La oferta de comida española-poblana sólo es el preámbulo para la cereza del pastel. Los jamones ibéricos, jamón serrano, embutidos, tortilla española, mole, chalupas y cervezas artesanales (ámbar y trigueñas), acompañan los restos en el museo-restaurante.

La mujer era una persona muy querida en la comunidad y valiosa por los objetos que acompañaron su ofrenda mortuoria, según los especialistas del Instituto Nacional de Antropología e Historia; y hoy mantiene el mismo respeto que antaño.

“La ven y les llama la atención el tener que comer con ella y siempre nos piden mucho esa mesa”, dice el encargado de seguridad, Alejandro López.

No pueden creer que dentro de la ciudad de Puebla se haya encontrado un vestigio de tres mil 500 años de antigüedad y que de paso sea de la cultura Olmeca, la primera civilización en Mesoamérica cuya zona de influencia abarca la parte sureste del estado de Veracruz y el oeste de Tabasco.

Mendrugos a los desposeídos

Los relatos antiguos cuentan que en la calle de La Palma 2 estaba la Casa del Mendrugo, construida por sacerdotes jesuitas como anexo del Colegio de San Jerónimo, el primero de la orden.

Los cimientos, paredes, techos, ventanas y puertas fueron edificados con los “mendrugos” (limosnas, donativos y cosas sobrantes) que aportaba la ciudadanía. Tras concluirse, los más desposeídos, a sabiendas del amor al prójimo de los jesuitas, visitaban el lugar para pedir un “mendrugo” de pan. Desde aquel siglo XVI se le bautizó como Casa del Mendrugo.

“Nosotros estábamos sensibles a la posibilidad del encuentro de cosas valiosas, un poco por lógica porque estábamos penetrando en un espacio antiguo en el Centro Histórico de la ciudad, y estábamos removiendo estructuras que no habían sido removidas nunca”, explica el dueño.

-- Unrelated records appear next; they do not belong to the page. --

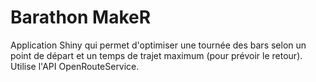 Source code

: # Barathon MakeR

Application Shiny qui permet d'optimiser une tournée des bars selon un point de départ et un temps de trajet maximum (pour prévoir le retour). Utilise l'API OpenRouteService. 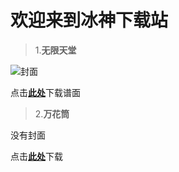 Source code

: # 欢迎来到冰神下载站

>1.**无限天堂**

![封面](https://raw.githubusercontent.com/ADOFAIVEF/adofai/main/Assets/Image_1724945332813.png)

点击[**此处**](https://share.weiyun.com/dLLoBsD1)下载谱面


>2.**万花筒**

没有封面

点击[**此处**](https://www.123pan.com/s/LX3Ujv-qhDph.html)下载
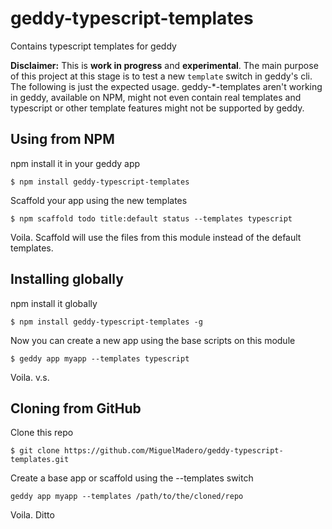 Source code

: geddy-typescript-templates
==========================

Contains typescript templates for geddy

__Disclaimer:__ This is __work in progress__ and __experimental__. The main purpose of this project at this stage is to test a new `template` switch in geddy's cli. The following is just the expected usage. geddy-*-templates aren't working in geddy, available on NPM, might not even contain real templates and typescript or other template features might not be supported by geddy.


## Using from NPM

npm install it in your geddy app

`$ npm install geddy-typescript-templates`

Scaffold your app using the new templates

`$ npm scaffold todo title:default status --templates typescript`

Voila. Scaffold will use the files from this module instead of the default templates. 

## Installing globally

npm install it globally

`$ npm install geddy-typescript-templates -g`

Now you can create a new app using the base scripts on this module

`$ geddy app myapp --templates typescript`

Voila. v.s.

## Cloning from GitHub

Clone this repo

`$ git clone https://github.com/MiguelMadero/geddy-typescript-templates.git`

Create a base app or scaffold using the --templates switch

`geddy app myapp --templates /path/to/the/cloned/repo`

Voila. Ditto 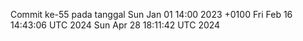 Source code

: Commit ke-55 pada tanggal Sun Jan 01 14:00 2023 +0100
Fri Feb 16 14:43:06 UTC 2024
Sun Apr 28 18:11:42 UTC 2024
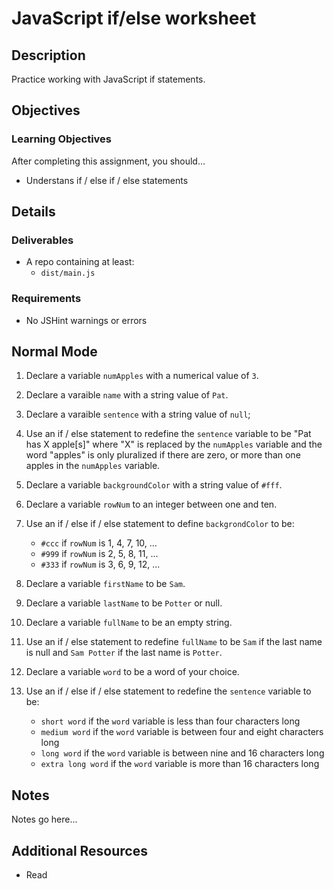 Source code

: # JavaScript if/else worksheet

## Description
Practice working with JavaScript if statements.


## Objectives

### Learning Objectives

After completing this assignment, you should…

* Understans if / else if / else statements


## Details

### Deliverables

* A repo containing at least:
  * `dist/main.js`

### Requirements

* No JSHint warnings or errors


## Normal Mode
1. Declare a variable `numApples` with a numerical value of `3`.
2. Declare a varaible `name` with a string value of `Pat`.
3. Declare a varaible `sentence` with a string value of `null`;
4. Use an if / else statement to redefine the `sentence` variable to be "Pat has X apple[s]" where "X" is replaced by the `numApples` variable and the word "apples" is only pluralized if there are zero, or more than one apples in the `numApples` variable.
5. Declare a variable `backgroundColor` with a string value of `#fff`.
6. Declare a variable `rowNum` to an integer between one and ten.
7. Use an if / else if / else statement to define `backgrondColor` to be:

	* `#ccc` if `rowNum` is 1, 4, 7, 10, ...
	* `#999` if `rowNum` is 2, 5, 8, 11, ...
	* `#333` if `rowNum` is 3, 6, 9, 12, ...

8. Declare a variable `firstName` to be `Sam`.
9. Declare a variable `lastName` to be `Potter` or null.
10. Declare a variable `fullName` to be an empty string.
11. Use an if / else statement to redefine `fullName` to be `Sam` if the last name is null and `Sam Potter` if the last name is `Potter`.
12. Declare a variable `word` to be a word of your choice.
13. Use an if / else if / else statement to redefine the `sentence` variable to be:

	* `short word` if the `word` variable is less than four characters long
	* `medium word` if the `word` variable is between four and eight characters long
	* `long word` if the `word` variable is between nine and 16 characters long
	* `extra long word` if the `word` variable is more than 16 characters long


## Notes

Notes go here...

## Additional Resources

* Read []()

Emprendió una tarea titánica. En septiembre de 2010 —en las excavaciones para introduccir instalaciones hidráulicas— fueron localizados niveles de ocupación, pisos de tabique rojo y arranques de muros de piedra y cal que datan de los siglos XVI a XVIII.

El primer hallazgo “increíble” fue una especie de capsula del tiempo. Era un depósito de desechos de los habitantes originales de la casa y de la ciudad, una especie de cisterna donde los antiguos moradores depositaban todos sus desechos.

Hubo hallazgos de tiestos de cerámica colonial como platos, escudillas, jarras y especieros, con iniciales y monogramas o una ornamentación de trazos rápidos a pincel; pero también utensilios de cocina más recientes.

El hombre de negocios en todo momento estuvo al pendiente que la remodelación se hiciera respetando todos los vestigios e incluso se apoyó en especialistas del Instituto Nacional de Antropología e Historia; Escuela Nacional de Antropología e Historia (ENAH), y de la Universidad Nacional Autónoma de México.

En los niveles más profundos, explorados con técnicas y registro arqueológicos, fueron hallados los restos de un piso empedrado y un muro construido con piedra caliza y unidos con lodo. Bajo el empedrado se descubrió una olla de forma globular de barro que contenía una ofrenda funeraria y al lado yacían los restos de una mujer.

Los arqueólogos determinaron, con diversos estudios, que era una mujer con una fractura en el cráneo que le había causado la muerte. En vida tuvo un problema en las costillas, de manera que estaba encorvada y presentaba un problema en el brazo izquierdo.

Así decidió habilitar una parte de la casona como museo y en otra mantener su proyecto de instalar un restaurante en pleno corazón de la ciudad.

“Nosotros jamás pensábamos poner un museo pero ante el hallazgo se perfiló el deseo de combinar el proyecto cultural que ya traíamos para esta casa con el restaurant, la gastronomía y la música. La combinamos con la evidencia del paso de la gente que antes que nosotros hizo esta ciudad”, afirma.